== Extracted material ==
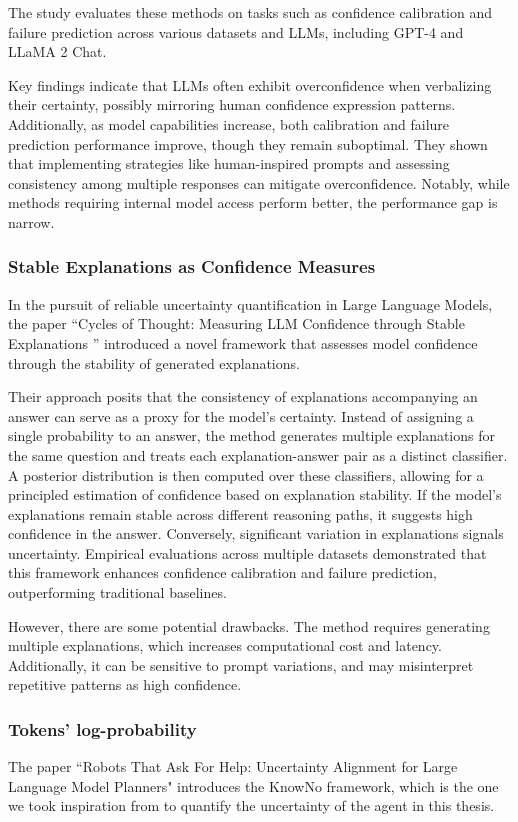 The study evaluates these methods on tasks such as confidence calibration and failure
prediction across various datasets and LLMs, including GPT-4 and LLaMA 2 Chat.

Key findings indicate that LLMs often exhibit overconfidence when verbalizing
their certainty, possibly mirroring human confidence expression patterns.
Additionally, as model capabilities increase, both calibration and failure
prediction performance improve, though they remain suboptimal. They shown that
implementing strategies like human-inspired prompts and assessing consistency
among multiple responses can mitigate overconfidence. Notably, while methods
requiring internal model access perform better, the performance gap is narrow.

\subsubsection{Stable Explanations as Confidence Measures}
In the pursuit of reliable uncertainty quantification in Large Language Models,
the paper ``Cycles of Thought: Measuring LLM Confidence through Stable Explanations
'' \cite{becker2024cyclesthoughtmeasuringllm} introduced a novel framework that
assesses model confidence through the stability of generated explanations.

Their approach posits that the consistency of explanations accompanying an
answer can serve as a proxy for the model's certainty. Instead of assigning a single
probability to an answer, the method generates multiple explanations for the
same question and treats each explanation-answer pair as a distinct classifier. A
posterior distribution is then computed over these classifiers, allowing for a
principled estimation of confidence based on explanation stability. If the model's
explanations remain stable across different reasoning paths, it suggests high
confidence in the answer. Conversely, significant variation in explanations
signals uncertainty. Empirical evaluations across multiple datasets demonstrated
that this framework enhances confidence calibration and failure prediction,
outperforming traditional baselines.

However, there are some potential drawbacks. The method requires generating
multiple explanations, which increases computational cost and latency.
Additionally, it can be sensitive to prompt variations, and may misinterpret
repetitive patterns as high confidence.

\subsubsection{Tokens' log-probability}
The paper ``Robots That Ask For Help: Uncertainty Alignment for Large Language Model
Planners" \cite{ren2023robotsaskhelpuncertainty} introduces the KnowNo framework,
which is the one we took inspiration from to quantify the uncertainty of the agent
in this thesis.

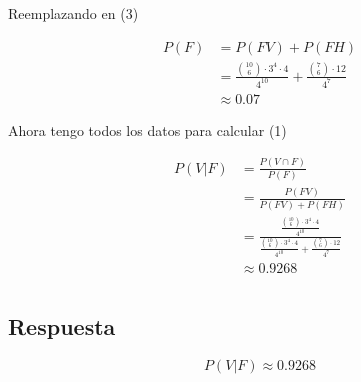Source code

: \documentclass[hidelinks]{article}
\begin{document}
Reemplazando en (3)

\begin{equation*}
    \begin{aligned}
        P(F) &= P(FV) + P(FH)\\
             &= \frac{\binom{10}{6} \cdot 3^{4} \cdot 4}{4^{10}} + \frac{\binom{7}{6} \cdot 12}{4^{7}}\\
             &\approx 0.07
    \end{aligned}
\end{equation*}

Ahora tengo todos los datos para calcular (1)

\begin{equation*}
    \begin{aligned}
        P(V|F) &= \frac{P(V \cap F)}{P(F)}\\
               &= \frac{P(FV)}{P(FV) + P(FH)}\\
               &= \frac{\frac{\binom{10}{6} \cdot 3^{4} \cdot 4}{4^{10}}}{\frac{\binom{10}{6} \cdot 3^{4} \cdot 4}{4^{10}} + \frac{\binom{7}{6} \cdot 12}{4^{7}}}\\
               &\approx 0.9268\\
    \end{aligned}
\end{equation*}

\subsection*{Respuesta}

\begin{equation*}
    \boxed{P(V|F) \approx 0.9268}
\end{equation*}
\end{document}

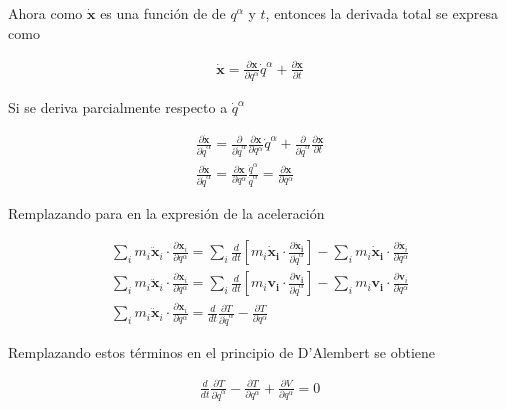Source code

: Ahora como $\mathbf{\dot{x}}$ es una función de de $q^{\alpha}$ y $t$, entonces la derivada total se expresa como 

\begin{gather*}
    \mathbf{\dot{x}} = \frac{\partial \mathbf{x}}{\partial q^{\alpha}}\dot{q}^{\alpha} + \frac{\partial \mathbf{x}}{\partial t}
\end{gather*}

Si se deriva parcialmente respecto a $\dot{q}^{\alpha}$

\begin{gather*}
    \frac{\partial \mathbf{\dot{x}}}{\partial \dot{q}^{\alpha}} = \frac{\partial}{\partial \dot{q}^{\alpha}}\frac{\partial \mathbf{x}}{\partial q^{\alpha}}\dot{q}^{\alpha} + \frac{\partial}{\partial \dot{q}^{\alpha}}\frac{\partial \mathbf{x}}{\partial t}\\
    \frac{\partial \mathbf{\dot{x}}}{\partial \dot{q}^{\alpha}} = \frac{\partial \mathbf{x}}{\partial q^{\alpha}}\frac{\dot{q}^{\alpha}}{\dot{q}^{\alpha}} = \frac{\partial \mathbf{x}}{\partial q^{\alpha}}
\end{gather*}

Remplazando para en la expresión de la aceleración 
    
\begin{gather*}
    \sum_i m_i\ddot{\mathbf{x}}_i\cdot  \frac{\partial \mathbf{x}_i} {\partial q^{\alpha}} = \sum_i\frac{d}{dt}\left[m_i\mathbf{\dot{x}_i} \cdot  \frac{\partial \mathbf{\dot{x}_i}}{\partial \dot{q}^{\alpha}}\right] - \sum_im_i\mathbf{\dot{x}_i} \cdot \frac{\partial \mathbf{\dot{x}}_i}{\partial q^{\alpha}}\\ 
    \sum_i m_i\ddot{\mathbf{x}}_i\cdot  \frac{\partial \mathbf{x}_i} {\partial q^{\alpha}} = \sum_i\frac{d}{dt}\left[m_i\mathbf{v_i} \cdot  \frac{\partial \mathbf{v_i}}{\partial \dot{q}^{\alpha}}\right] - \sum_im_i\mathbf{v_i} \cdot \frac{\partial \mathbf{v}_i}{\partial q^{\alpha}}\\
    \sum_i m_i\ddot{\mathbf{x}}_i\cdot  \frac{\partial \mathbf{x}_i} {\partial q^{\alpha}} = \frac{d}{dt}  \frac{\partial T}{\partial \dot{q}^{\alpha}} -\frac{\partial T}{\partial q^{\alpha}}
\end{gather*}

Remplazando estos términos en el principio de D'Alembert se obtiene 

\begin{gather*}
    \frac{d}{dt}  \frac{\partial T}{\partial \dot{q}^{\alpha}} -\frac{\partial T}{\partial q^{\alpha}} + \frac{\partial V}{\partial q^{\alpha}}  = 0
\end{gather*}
===
Directions for this task — Drop the pictures and set down the data above exactly.

Answer for the task —
 The study evaluates these methods on tasks such as confidence calibration and failure
prediction across various datasets and LLMs, including GPT-4 and LLaMA 2 Chat.

Key findings indicate that LLMs often exhibit overconfidence when verbalizing
their certainty, possibly mirroring human confidence expression patterns.
Additionally, as model capabilities increase, both calibration and failure
prediction performance improve, though they remain suboptimal. They shown that
implementing strategies like human-inspired prompts and assessing consistency
among multiple responses can mitigate overconfidence. Notably, while methods
requiring internal model access perform better, the performance gap is narrow.

\subsubsection{Stable Explanations as Confidence Measures}
In the pursuit of reliable uncertainty quantification in Large Language Models,
the paper ``Cycles of Thought: Measuring LLM Confidence through Stable Explanations
'' \cite{becker2024cyclesthoughtmeasuringllm} introduced a novel framework that
assesses model confidence through the stability of generated explanations.

Their approach posits that the consistency of explanations accompanying an
answer can serve as a proxy for the model's certainty. Instead of assigning a single
probability to an answer, the method generates multiple explanations for the
same question and treats each explanation-answer pair as a distinct classifier. A
posterior distribution is then computed over these classifiers, allowing for a
principled estimation of confidence based on explanation stability. If the model's
explanations remain stable across different reasoning paths, it suggests high
confidence in the answer. Conversely, significant variation in explanations
signals uncertainty. Empirical evaluations across multiple datasets demonstrated
that this framework enhances confidence calibration and failure prediction,
outperforming traditional baselines.

However, there are some potential drawbacks. The method requires generating
multiple explanations, which increases computational cost and latency.
Additionally, it can be sensitive to prompt variations, and may misinterpret
repetitive patterns as high confidence.

\subsubsection{Tokens' log-probability}
The paper ``Robots That Ask For Help: Uncertainty Alignment for Large Language Model
Planners" \cite{ren2023robotsaskhelpuncertainty} introduces the KnowNo framework,
which is the one we took inspiration from to quantify the uncertainty of the agent
in this thesis.

Source code

: \documentclass[hidelinks]{article}
\begin{document}
Reemplazando en (3)

\begin{equation*}
    \begin{aligned}
        P(F) &= P(FV) + P(FH)\\
             &= \frac{\binom{10}{6} \cdot 3^{4} \cdot 4}{4^{10}} + \frac{\binom{7}{6} \cdot 12}{4^{7}}\\
             &\approx 0.07
    \end{aligned}
\end{equation*}

Ahora tengo todos los datos para calcular (1)

\begin{equation*}
    \begin{aligned}
        P(V|F) &= \frac{P(V \cap F)}{P(F)}\\
               &= \frac{P(FV)}{P(FV) + P(FH)}\\
               &= \frac{\frac{\binom{10}{6} \cdot 3^{4} \cdot 4}{4^{10}}}{\frac{\binom{10}{6} \cdot 3^{4} \cdot 4}{4^{10}} + \frac{\binom{7}{6} \cdot 12}{4^{7}}}\\
               &\approx 0.9268\\
    \end{aligned}
\end{equation*}

\subsection*{Respuesta}

\begin{equation*}
    \boxed{P(V|F) \approx 0.9268}
\end{equation*}
\end{document}

Source code

: Ahora como $\mathbf{\dot{x}}$ es una función de de $q^{\alpha}$ y $t$, entonces la derivada total se expresa como 

\begin{gather*}
    \mathbf{\dot{x}} = \frac{\partial \mathbf{x}}{\partial q^{\alpha}}\dot{q}^{\alpha} + \frac{\partial \mathbf{x}}{\partial t}
\end{gather*}

Si se deriva parcialmente respecto a $\dot{q}^{\alpha}$

\begin{gather*}
    \frac{\partial \mathbf{\dot{x}}}{\partial \dot{q}^{\alpha}} = \frac{\partial}{\partial \dot{q}^{\alpha}}\frac{\partial \mathbf{x}}{\partial q^{\alpha}}\dot{q}^{\alpha} + \frac{\partial}{\partial \dot{q}^{\alpha}}\frac{\partial \mathbf{x}}{\partial t}\\
    \frac{\partial \mathbf{\dot{x}}}{\partial \dot{q}^{\alpha}} = \frac{\partial \mathbf{x}}{\partial q^{\alpha}}\frac{\dot{q}^{\alpha}}{\dot{q}^{\alpha}} = \frac{\partial \mathbf{x}}{\partial q^{\alpha}}
\end{gather*}

Remplazando para en la expresión de la aceleración 
    
\begin{gather*}
    \sum_i m_i\ddot{\mathbf{x}}_i\cdot  \frac{\partial \mathbf{x}_i} {\partial q^{\alpha}} = \sum_i\frac{d}{dt}\left[m_i\mathbf{\dot{x}_i} \cdot  \frac{\partial \mathbf{\dot{x}_i}}{\partial \dot{q}^{\alpha}}\right] - \sum_im_i\mathbf{\dot{x}_i} \cdot \frac{\partial \mathbf{\dot{x}}_i}{\partial q^{\alpha}}\\ 
    \sum_i m_i\ddot{\mathbf{x}}_i\cdot  \frac{\partial \mathbf{x}_i} {\partial q^{\alpha}} = \sum_i\frac{d}{dt}\left[m_i\mathbf{v_i} \cdot  \frac{\partial \mathbf{v_i}}{\partial \dot{q}^{\alpha}}\right] - \sum_im_i\mathbf{v_i} \cdot \frac{\partial \mathbf{v}_i}{\partial q^{\alpha}}\\
    \sum_i m_i\ddot{\mathbf{x}}_i\cdot  \frac{\partial \mathbf{x}_i} {\partial q^{\alpha}} = \frac{d}{dt}  \frac{\partial T}{\partial \dot{q}^{\alpha}} -\frac{\partial T}{\partial q^{\alpha}}
\end{gather*}

Remplazando estos términos en el principio de D'Alembert se obtiene 

\begin{gather*}
    \frac{d}{dt}  \frac{\partial T}{\partial \dot{q}^{\alpha}} -\frac{\partial T}{\partial q^{\alpha}} + \frac{\partial V}{\partial q^{\alpha}}  = 0
\end{gather*}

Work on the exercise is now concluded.